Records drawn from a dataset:
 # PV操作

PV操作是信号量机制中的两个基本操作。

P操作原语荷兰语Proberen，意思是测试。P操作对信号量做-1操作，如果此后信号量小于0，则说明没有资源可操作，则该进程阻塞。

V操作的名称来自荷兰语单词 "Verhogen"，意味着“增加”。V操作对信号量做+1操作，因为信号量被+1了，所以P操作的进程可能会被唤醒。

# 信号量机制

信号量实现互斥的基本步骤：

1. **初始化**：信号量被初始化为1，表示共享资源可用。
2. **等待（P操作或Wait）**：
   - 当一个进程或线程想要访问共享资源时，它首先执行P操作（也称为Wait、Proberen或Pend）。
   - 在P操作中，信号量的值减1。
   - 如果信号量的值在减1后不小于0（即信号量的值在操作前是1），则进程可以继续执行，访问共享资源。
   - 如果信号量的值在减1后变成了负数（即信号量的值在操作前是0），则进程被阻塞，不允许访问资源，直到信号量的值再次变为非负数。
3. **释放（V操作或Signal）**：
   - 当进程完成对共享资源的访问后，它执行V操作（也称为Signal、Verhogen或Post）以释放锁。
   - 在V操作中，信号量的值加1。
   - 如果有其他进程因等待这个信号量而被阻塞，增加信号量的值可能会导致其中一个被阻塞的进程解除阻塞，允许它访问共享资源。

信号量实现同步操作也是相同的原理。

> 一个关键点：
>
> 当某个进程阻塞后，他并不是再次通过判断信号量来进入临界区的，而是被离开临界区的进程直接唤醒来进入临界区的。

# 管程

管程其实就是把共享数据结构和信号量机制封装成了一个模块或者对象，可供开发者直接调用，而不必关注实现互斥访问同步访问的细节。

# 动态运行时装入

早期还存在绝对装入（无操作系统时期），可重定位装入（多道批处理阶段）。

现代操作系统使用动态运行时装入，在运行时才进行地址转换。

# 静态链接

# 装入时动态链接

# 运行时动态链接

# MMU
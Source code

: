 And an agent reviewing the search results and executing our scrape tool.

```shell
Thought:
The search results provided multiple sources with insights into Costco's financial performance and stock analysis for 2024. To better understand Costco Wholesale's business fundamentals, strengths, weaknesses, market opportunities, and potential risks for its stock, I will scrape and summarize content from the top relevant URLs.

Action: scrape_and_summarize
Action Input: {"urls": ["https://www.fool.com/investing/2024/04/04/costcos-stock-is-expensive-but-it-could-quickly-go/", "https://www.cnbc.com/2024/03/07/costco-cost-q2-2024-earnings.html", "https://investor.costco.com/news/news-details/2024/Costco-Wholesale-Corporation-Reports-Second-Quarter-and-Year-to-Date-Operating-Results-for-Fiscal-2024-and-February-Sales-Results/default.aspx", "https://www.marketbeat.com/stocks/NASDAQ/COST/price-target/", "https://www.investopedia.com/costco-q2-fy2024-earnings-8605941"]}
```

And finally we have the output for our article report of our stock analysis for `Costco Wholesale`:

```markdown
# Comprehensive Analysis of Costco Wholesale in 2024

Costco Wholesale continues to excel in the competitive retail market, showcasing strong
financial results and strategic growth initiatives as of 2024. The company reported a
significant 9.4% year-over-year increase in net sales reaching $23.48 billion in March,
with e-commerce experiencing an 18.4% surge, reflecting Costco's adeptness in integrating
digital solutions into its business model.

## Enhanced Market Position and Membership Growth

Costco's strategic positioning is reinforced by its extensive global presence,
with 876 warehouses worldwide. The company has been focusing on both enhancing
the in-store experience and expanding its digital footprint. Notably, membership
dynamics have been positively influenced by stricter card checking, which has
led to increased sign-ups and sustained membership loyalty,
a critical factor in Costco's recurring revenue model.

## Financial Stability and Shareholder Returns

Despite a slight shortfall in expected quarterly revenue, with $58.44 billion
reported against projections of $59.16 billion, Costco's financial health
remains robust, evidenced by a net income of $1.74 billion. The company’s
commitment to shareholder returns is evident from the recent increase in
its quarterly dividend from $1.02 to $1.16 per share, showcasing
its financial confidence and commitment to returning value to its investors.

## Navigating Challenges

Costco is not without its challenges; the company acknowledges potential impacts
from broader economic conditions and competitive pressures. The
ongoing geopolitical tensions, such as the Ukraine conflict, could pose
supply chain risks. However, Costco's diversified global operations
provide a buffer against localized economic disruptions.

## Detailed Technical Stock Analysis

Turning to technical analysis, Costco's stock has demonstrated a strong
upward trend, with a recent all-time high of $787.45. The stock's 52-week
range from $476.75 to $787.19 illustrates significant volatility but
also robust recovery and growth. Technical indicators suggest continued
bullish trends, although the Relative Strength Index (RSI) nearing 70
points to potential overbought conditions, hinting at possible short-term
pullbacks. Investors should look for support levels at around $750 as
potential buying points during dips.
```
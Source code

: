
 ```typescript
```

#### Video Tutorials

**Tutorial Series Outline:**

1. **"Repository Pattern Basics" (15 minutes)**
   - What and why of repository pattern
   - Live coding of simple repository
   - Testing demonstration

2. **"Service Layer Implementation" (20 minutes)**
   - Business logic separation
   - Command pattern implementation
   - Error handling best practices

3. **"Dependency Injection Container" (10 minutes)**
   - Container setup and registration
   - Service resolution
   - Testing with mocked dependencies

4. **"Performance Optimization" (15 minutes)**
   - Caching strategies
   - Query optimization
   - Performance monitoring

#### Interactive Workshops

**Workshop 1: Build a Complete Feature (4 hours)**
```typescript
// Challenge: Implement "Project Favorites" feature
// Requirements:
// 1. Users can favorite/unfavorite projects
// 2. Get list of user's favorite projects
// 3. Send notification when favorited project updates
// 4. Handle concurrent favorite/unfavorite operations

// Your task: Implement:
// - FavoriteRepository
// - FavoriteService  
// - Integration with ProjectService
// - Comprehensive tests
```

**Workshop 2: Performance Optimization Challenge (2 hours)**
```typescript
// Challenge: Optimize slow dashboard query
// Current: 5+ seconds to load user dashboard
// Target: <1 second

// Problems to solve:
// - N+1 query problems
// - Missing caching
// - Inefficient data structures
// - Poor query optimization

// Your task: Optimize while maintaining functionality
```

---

Task details:
Copy the lines that hold the word "Container". Take them from the records above.

Answer box:
3. **"Dependency Injection Container" (10 minutes)**
   - Container setup and registration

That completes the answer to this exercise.